**Activity**:
Please state the number of lines in the records below that contain the string "logo", and nothing further.

**Dataset excerpts**:
=== Begin Enclosure ===
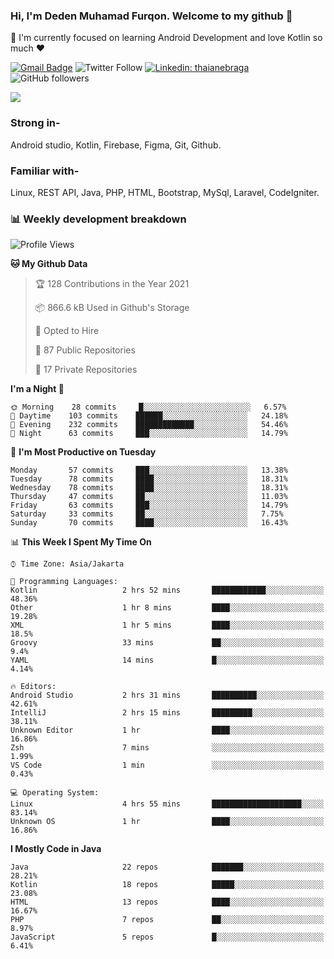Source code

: ### Hi, I'm Deden Muhamad Furqon. Welcome to my github 👋

<!--
**furqoncreative/furqoncreative** is a ✨ _special_ ✨ repository because its `README.md` (this file) appears on your GitHub profile.

Here are some ideas to get you started:

- 🔭 I’m currently working on ...
- 👯 I’m looking to collaborate on ...
- 🤔 I’m looking for help with ...
- 💬 Ask me about ...
- 📫 How to reach me: ...
- 😄 Pronouns: ...
- ⚡ Fun fact: ...
-->

  🌱 I'm currently focused on learning Android Development and love Kotlin so much ❤ 

[![Gmail Badge](https://img.shields.io/badge/-furqoncreative24@gmail.com-c14438?style=flat-square&logo=Gmail&logoColor=white&link=mailto:furqoncreative24@gmail.com)](mailto:furqoncreative24@gmail.com)
![Twitter Follow](https://img.shields.io/twitter/follow/furqoncreative?label=Follow)
[![Linkedin: thaianebraga](https://img.shields.io/badge/-Deden_Muhamad_Furqon-blue?style=flat-square&logo=Linkedin&logoColor=white&link=https://www.linkedin.com/in/anmol-p-singh/)](https://www.linkedin.com/in/furqoncreative/)
![GitHub followers](https://img.shields.io/github/followers/furqoncreative?label=Follow&style=social)

<!--![Waka Readme](https://github.com/furqoncreative/furqoncreative/workflows/Waka%20Readme/badge.svg)-->

   <img src="https://github-readme-stats.sera5-dev.vercel.app/api?username=furqoncreative&hide=stars&show_icons=true&count_private=true&include_all_commits=true&title_color=#008080&icon_color=#008080&hide_border=true" width="">

### Strong in-

Android studio, Kotlin, Firebase, Figma, Git, Github.

### Familiar with-
Linux, REST API, Java, PHP, HTML, Bootstrap, MySql, Laravel, CodeIgniter.

### 📊 Weekly development breakdown

<!--START_SECTION:waka-->
![Profile Views](http://img.shields.io/badge/Profile%20Views-109-blue)

**🐱 My Github Data** 

> 🏆 128 Contributions in the Year 2021
 > 
> 📦 866.6 kB Used in Github's Storage 
 > 
> 💼 Opted to Hire
 > 
> 📜 87 Public Repositories 
 > 
> 🔑 17 Private Repositories  
 > 
**I'm a Night 🦉** 

```text
🌞 Morning    28 commits     █░░░░░░░░░░░░░░░░░░░░░░░░   6.57% 
🌆 Daytime    103 commits    ██████░░░░░░░░░░░░░░░░░░░   24.18% 
🌃 Evening    232 commits    █████████████░░░░░░░░░░░░   54.46% 
🌙 Night      63 commits     ███░░░░░░░░░░░░░░░░░░░░░░   14.79%

```
📅 **I'm Most Productive on Tuesday** 

```text
Monday       57 commits     ███░░░░░░░░░░░░░░░░░░░░░░   13.38% 
Tuesday      78 commits     ████░░░░░░░░░░░░░░░░░░░░░   18.31% 
Wednesday    78 commits     ████░░░░░░░░░░░░░░░░░░░░░   18.31% 
Thursday     47 commits     ██░░░░░░░░░░░░░░░░░░░░░░░   11.03% 
Friday       63 commits     ███░░░░░░░░░░░░░░░░░░░░░░   14.79% 
Saturday     33 commits     ██░░░░░░░░░░░░░░░░░░░░░░░   7.75% 
Sunday       70 commits     ████░░░░░░░░░░░░░░░░░░░░░   16.43%

```


📊 **This Week I Spent My Time On** 

```text
⌚︎ Time Zone: Asia/Jakarta

💬 Programming Languages: 
Kotlin                   2 hrs 52 mins       ████████████░░░░░░░░░░░░░   48.36% 
Other                    1 hr 8 mins         ████░░░░░░░░░░░░░░░░░░░░░   19.28% 
XML                      1 hr 5 mins         ████░░░░░░░░░░░░░░░░░░░░░   18.5% 
Groovy                   33 mins             ██░░░░░░░░░░░░░░░░░░░░░░░   9.4% 
YAML                     14 mins             █░░░░░░░░░░░░░░░░░░░░░░░░   4.14%

🔥 Editors: 
Android Studio           2 hrs 31 mins       ██████████░░░░░░░░░░░░░░░   42.61% 
IntelliJ                 2 hrs 15 mins       █████████░░░░░░░░░░░░░░░░   38.11% 
Unknown Editor           1 hr                ████░░░░░░░░░░░░░░░░░░░░░   16.86% 
Zsh                      7 mins              ░░░░░░░░░░░░░░░░░░░░░░░░░   1.99% 
VS Code                  1 min               ░░░░░░░░░░░░░░░░░░░░░░░░░   0.43%

💻 Operating System: 
Linux                    4 hrs 55 mins       ████████████████████░░░░░   83.14% 
Unknown OS               1 hr                ████░░░░░░░░░░░░░░░░░░░░░   16.86%

```

**I Mostly Code in Java** 

```text
Java                     22 repos            ███████░░░░░░░░░░░░░░░░░░   28.21% 
Kotlin                   18 repos            █████░░░░░░░░░░░░░░░░░░░░   23.08% 
HTML                     13 repos            ████░░░░░░░░░░░░░░░░░░░░░   16.67% 
PHP                      7 repos             ██░░░░░░░░░░░░░░░░░░░░░░░   8.97% 
JavaScript               5 repos             █░░░░░░░░░░░░░░░░░░░░░░░░   6.41%

```



<!--END_SECTION:waka-->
=== End Enclosure ===
**Answer**:
2